══ RECORDED INFORMATION

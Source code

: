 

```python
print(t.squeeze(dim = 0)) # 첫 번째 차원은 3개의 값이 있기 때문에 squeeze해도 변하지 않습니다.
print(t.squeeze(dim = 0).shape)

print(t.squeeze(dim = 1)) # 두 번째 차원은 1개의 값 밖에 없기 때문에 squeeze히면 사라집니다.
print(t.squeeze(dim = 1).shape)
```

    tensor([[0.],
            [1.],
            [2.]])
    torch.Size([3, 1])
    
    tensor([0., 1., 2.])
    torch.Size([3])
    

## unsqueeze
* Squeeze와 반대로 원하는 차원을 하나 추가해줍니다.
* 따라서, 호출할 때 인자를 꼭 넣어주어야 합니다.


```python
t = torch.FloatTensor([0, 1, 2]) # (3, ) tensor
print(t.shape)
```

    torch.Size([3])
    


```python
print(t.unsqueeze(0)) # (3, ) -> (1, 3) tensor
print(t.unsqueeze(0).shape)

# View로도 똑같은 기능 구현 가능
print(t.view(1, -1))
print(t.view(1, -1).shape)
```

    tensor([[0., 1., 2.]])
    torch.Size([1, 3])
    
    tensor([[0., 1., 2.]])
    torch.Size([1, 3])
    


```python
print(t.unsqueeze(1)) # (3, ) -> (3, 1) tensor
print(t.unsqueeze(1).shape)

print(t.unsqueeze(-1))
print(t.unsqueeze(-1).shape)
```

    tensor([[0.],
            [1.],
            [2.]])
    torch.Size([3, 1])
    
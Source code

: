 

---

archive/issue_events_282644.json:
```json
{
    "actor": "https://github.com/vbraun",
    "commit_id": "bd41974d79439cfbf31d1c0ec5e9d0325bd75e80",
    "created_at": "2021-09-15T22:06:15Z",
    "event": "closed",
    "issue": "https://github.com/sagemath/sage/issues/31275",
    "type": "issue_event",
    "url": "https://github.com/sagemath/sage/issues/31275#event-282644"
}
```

════

**TASK OBJECTIVE:** Whenever a line in the entries holds the word "https", copy that line.

**ANSWER TO THIS EXERCISE:**
    "actor": "https://github.com/vbraun",
    "issue": "https://github.com/sagemath/sage/issues/31275",
    "url": "https://github.com/sagemath/sage/issues/31275#event-282644"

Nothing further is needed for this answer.